_Input:_

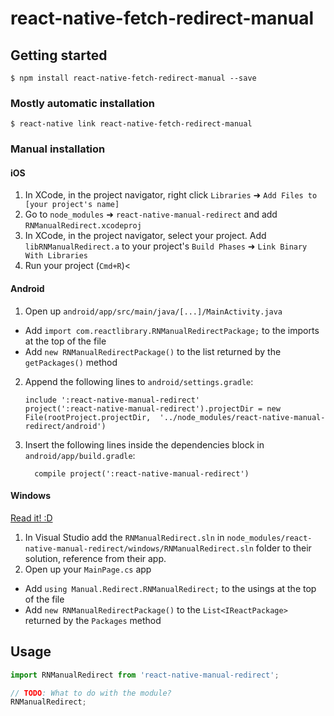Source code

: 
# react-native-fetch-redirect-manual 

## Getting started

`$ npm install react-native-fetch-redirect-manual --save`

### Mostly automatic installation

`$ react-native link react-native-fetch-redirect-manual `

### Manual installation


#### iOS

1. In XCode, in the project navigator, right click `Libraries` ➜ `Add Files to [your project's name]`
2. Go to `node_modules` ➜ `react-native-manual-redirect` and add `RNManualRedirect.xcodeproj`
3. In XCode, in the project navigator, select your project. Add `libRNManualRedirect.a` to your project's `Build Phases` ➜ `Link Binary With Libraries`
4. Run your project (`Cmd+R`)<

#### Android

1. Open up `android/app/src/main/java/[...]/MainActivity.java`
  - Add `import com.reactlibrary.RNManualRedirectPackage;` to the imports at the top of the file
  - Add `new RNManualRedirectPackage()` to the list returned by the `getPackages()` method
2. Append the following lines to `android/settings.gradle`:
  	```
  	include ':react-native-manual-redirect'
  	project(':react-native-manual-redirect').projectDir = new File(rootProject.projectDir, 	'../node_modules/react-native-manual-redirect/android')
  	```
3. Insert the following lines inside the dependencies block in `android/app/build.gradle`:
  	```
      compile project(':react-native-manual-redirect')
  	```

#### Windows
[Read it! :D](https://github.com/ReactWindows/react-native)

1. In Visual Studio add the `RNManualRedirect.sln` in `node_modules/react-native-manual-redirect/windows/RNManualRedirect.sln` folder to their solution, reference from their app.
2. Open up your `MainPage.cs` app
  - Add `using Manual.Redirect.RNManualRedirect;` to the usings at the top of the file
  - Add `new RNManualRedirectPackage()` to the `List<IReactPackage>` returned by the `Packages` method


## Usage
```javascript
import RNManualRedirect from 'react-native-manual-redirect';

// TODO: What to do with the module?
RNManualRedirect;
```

* * *

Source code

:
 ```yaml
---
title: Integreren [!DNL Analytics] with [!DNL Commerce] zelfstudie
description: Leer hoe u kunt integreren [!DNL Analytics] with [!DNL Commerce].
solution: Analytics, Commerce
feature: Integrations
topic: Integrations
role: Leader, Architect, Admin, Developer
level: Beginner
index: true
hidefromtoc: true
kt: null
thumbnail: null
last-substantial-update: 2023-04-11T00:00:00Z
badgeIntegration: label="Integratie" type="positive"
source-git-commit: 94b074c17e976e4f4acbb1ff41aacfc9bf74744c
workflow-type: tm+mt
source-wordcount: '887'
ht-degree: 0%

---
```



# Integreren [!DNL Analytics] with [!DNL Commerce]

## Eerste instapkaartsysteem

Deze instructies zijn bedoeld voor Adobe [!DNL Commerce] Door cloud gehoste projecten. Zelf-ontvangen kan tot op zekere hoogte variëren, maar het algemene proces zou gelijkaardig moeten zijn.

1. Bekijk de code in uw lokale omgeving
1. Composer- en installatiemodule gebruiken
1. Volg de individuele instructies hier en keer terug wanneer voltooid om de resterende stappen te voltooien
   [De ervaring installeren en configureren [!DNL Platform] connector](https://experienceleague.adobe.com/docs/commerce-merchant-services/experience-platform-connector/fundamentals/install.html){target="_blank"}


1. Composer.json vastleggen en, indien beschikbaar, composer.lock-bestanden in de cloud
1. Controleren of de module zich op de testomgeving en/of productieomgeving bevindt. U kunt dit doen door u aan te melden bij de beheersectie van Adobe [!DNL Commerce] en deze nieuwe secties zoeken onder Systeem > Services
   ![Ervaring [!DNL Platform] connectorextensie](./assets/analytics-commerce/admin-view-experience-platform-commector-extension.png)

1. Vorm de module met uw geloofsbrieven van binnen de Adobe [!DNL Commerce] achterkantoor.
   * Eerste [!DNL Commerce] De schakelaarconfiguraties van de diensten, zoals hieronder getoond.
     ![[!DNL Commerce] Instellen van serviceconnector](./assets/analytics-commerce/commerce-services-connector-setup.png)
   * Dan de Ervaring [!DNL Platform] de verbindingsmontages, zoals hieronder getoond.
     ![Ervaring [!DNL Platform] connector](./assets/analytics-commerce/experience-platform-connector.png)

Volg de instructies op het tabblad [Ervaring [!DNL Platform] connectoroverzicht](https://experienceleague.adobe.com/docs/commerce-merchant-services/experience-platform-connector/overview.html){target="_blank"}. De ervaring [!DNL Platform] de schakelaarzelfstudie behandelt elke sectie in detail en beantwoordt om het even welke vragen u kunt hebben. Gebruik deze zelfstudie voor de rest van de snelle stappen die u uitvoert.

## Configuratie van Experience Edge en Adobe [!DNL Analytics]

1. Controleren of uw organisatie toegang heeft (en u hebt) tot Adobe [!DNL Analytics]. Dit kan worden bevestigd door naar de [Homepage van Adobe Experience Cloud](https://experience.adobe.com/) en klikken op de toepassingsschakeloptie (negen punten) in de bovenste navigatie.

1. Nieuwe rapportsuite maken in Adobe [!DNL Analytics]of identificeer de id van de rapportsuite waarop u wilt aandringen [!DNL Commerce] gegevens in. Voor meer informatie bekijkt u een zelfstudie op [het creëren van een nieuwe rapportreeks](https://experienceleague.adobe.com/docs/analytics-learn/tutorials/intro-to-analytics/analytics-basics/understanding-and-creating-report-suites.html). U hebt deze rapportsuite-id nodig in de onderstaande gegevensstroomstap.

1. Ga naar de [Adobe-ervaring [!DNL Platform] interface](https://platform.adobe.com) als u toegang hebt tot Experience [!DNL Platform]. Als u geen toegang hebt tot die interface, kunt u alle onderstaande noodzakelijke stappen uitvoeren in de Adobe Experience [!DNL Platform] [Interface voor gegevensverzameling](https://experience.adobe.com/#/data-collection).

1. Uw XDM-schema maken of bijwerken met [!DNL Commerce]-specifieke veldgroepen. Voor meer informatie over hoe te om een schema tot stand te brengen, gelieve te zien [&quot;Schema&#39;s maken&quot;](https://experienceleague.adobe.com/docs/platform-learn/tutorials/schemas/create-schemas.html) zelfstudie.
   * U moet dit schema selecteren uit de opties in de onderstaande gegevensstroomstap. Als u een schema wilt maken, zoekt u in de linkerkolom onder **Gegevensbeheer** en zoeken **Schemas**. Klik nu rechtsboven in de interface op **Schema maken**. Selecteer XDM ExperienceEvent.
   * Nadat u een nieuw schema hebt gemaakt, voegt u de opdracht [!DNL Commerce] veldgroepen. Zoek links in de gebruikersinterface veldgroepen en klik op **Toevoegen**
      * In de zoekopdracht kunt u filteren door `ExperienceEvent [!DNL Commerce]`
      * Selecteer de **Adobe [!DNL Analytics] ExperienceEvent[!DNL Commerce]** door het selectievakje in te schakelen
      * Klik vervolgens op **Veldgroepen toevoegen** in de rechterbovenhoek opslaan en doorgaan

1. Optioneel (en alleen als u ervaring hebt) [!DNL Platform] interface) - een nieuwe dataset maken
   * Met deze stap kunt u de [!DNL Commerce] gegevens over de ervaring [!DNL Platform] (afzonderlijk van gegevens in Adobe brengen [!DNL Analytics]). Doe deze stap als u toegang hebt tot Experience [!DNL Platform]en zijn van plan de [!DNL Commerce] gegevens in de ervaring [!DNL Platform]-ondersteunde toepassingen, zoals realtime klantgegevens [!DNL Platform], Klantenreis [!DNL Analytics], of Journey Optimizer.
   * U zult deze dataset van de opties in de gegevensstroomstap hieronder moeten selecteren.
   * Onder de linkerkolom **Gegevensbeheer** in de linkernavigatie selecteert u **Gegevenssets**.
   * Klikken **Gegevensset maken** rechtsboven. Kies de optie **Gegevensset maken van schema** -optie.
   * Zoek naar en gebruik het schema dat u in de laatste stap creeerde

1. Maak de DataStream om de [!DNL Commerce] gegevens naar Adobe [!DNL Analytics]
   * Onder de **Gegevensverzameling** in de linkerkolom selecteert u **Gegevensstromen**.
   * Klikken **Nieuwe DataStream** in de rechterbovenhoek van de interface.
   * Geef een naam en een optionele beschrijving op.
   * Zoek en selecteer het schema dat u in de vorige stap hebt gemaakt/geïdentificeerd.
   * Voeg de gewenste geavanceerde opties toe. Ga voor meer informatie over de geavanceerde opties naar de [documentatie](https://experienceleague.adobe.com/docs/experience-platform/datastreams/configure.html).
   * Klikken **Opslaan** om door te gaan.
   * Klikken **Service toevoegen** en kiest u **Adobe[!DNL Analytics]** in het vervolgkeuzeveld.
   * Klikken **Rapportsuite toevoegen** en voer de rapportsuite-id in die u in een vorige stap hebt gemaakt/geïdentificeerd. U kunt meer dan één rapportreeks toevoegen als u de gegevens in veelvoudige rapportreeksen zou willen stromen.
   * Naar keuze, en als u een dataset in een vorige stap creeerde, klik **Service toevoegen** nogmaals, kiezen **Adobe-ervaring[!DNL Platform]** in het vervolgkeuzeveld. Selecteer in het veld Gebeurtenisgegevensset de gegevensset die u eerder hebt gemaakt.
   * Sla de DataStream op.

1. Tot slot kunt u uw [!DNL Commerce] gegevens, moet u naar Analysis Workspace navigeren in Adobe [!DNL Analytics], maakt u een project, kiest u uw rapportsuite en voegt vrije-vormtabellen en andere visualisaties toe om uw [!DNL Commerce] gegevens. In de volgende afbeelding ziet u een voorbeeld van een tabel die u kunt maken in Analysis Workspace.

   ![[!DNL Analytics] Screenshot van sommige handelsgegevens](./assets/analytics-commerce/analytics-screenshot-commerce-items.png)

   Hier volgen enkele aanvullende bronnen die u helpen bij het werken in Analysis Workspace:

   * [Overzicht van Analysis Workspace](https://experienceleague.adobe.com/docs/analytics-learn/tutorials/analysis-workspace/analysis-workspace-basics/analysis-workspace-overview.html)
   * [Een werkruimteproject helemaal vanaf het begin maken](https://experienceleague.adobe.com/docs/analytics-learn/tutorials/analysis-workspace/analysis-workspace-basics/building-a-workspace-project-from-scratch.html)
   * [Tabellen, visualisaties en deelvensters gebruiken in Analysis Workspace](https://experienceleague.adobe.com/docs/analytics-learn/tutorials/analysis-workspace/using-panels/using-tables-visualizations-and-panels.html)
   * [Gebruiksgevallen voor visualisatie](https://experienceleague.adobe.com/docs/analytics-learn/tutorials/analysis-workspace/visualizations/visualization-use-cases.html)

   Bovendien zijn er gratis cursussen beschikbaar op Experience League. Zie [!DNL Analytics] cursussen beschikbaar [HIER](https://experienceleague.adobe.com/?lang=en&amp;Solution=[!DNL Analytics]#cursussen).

_What the exercise asks:_
Every line of the data above that contains the word "selecteert" should be counted; please give the total alone.

_Answer box:_
2